*** MATERIALS PROVIDED ***
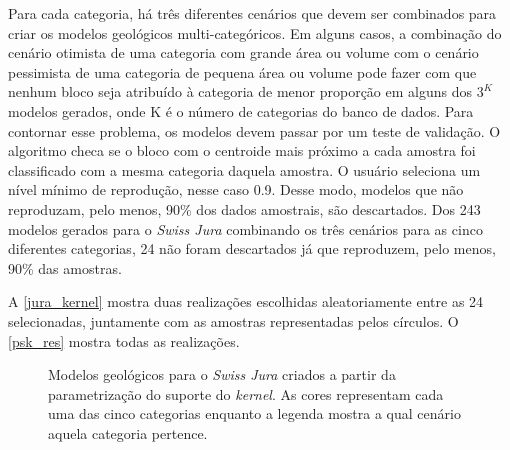 Para cada categoria, há três diferentes cenários que devem ser combinados para criar os modelos geológicos multi-categóricos. Em alguns casos, a combinação do cenário otimista de uma categoria com grande área ou volume com o cenário pessimista de uma categoria de pequena área ou volume pode fazer com que nenhum bloco seja atribuído à categoria de menor proporção em alguns dos $3^K$ modelos gerados, onde K é o número de categorias do banco de dados.
Para contornar esse problema, os modelos devem passar por um teste de validação. O algoritmo checa se o bloco com o centroide mais próximo a cada amostra foi classificado com a mesma categoria daquela amostra. O usuário seleciona um nível mínimo de reprodução, nesse caso 0.9. Desse modo, modelos que não reproduzam, pelo menos, 90\% dos dados amostrais, são descartados. Dos 243 modelos gerados para o \textit{Swiss Jura} combinando os três cenários para as cinco diferentes categorias, 24 não foram descartados já que reproduzem, pelo menos, 90\% das amostras.

A \autoref{jura_kernel} mostra duas realizações escolhidas aleatoriamente entre as 24 selecionadas, juntamente com as amostras representadas pelos círculos. O \autoref{psk_res} mostra todas as realizações.

\begin{figure}[H]
    \centering
    \caption{Modelos geológicos para o \textit{Swiss Jura} criados a partir da parametrização do suporte do \textit{kernel}. As cores representam cada uma das cinco categorias enquanto a legenda mostra a qual cenário aquela categoria pertence.} \label{jura_kernel}
     \hspace{1em}
\end{figure}

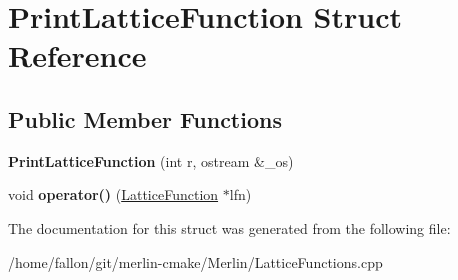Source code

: \hypertarget{structPrintLatticeFunction}{}\section{Print\+Lattice\+Function Struct Reference}
\label{structPrintLatticeFunction}
\subsection*{Public Member Functions}
\begin{DoxyCompactItemize}
\item 
\mbox{\label{structPrintLatticeFunction_af50f51a22bb281bbb21520aa04f49fe6}} 
{\bfseries Print\+Lattice\+Function} (int r, ostream \&\+\_\+os)
\item 
\mbox{\label{structPrintLatticeFunction_a45c81e7de77360d41e55bc8f5cb262b3}} 
void {\bfseries operator()} (\hyperlink{classLatticeFunction}{Lattice\+Function} $\ast$lfn)
\end{DoxyCompactItemize}


The documentation for this struct was generated from the following file\+:\begin{DoxyCompactItemize}
\item 
/home/fallon/git/merlin-\/cmake/\+Merlin/Lattice\+Functions.\+cpp\end{DoxyCompactItemize}

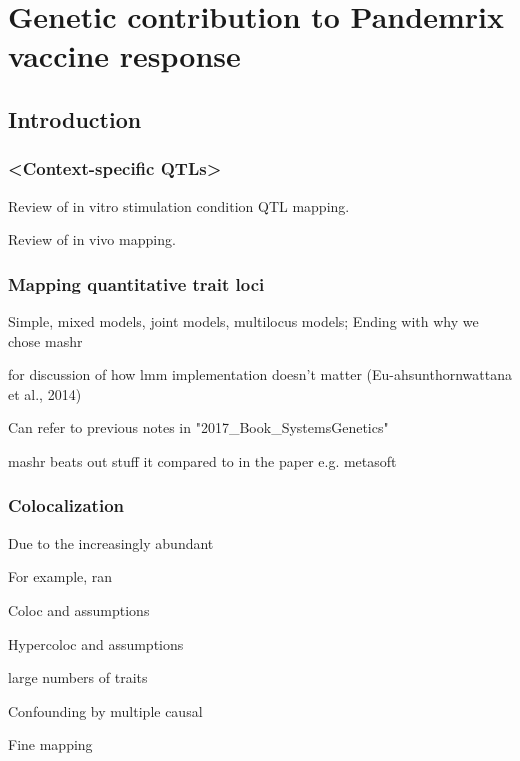 %
%

\chapter{Genetic contribution to Pandemrix vaccine response}

\section{Introduction}

\subsection{<Context-specific QTLs>}

Review of in vitro stimulation condition QTL mapping.

Review of in vivo mapping.

\subsection{Mapping quantitative trait loci}

Simple, mixed models, joint models, multilocus models; Ending with why we chose mashr

for discussion of how lmm implementation doesn't matter (Eu-ahsunthornwattana et al., 2014)

Can refer to previous notes in "2017\_Book\_SystemsGenetics"

mashr beats out stuff it compared to in the paper e.g. metasoft

\subsection{Colocalization}



Due to the increasingly abundant

For example, ran 

Coloc and assumptions

Hypercoloc and assumptions

large numbers of traits

Confounding by multiple causal

Fine mapping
*** End of MATERIALS PROVIDED ***
- WHAT THE TASK ASKS -
Please set the data above down exactly, with the pictures removed.

- SOLUTION TO THIS PROBLEM -
 Para cada categoria, há três diferentes cenários que devem ser combinados para criar os modelos geológicos multi-categóricos. Em alguns casos, a combinação do cenário otimista de uma categoria com grande área ou volume com o cenário pessimista de uma categoria de pequena área ou volume pode fazer com que nenhum bloco seja atribuído à categoria de menor proporção em alguns dos $3^K$ modelos gerados, onde K é o número de categorias do banco de dados.
Para contornar esse problema, os modelos devem passar por um teste de validação. O algoritmo checa se o bloco com o centroide mais próximo a cada amostra foi classificado com a mesma categoria daquela amostra. O usuário seleciona um nível mínimo de reprodução, nesse caso 0.9. Desse modo, modelos que não reproduzam, pelo menos, 90\% dos dados amostrais, são descartados. Dos 243 modelos gerados para o \textit{Swiss Jura} combinando os três cenários para as cinco diferentes categorias, 24 não foram descartados já que reproduzem, pelo menos, 90\% das amostras.

A \autoref{jura_kernel} mostra duas realizações escolhidas aleatoriamente entre as 24 selecionadas, juntamente com as amostras representadas pelos círculos. O \autoref{psk_res} mostra todas as realizações.

\begin{figure}[H]
    \centering
    \caption{Modelos geológicos para o \textit{Swiss Jura} criados a partir da parametrização do suporte do \textit{kernel}. As cores representam cada uma das cinco categorias enquanto a legenda mostra a qual cenário aquela categoria pertence.} \label{jura_kernel}
     \hspace{1em}
\end{figure}

Source code

: \hypertarget{structPrintLatticeFunction}{}\section{Print\+Lattice\+Function Struct Reference}
\label{structPrintLatticeFunction}
\subsection*{Public Member Functions}
\begin{DoxyCompactItemize}
\item 
\mbox{\label{structPrintLatticeFunction_af50f51a22bb281bbb21520aa04f49fe6}} 
{\bfseries Print\+Lattice\+Function} (int r, ostream \&\+\_\+os)
\item 
\mbox{\label{structPrintLatticeFunction_a45c81e7de77360d41e55bc8f5cb262b3}} 
void {\bfseries operator()} (\hyperlink{classLatticeFunction}{Lattice\+Function} $\ast$lfn)
\end{DoxyCompactItemize}


The documentation for this struct was generated from the following file\+:\begin{DoxyCompactItemize}
\item 
/home/fallon/git/merlin-\/cmake/\+Merlin/Lattice\+Functions.\+cpp\end{DoxyCompactItemize}

 %
%

\chapter{Genetic contribution to Pandemrix vaccine response}

\section{Introduction}

\subsection{<Context-specific QTLs>}

Review of in vitro stimulation condition QTL mapping.

Review of in vivo mapping.

\subsection{Mapping quantitative trait loci}

Simple, mixed models, joint models, multilocus models; Ending with why we chose mashr

for discussion of how lmm implementation doesn't matter (Eu-ahsunthornwattana et al., 2014)

Can refer to previous notes in "2017\_Book\_SystemsGenetics"

mashr beats out stuff it compared to in the paper e.g. metasoft

\subsection{Colocalization}



Due to the increasingly abundant

For example, ran 

Coloc and assumptions

Hypercoloc and assumptions

large numbers of traits

Confounding by multiple causal

Fine mapping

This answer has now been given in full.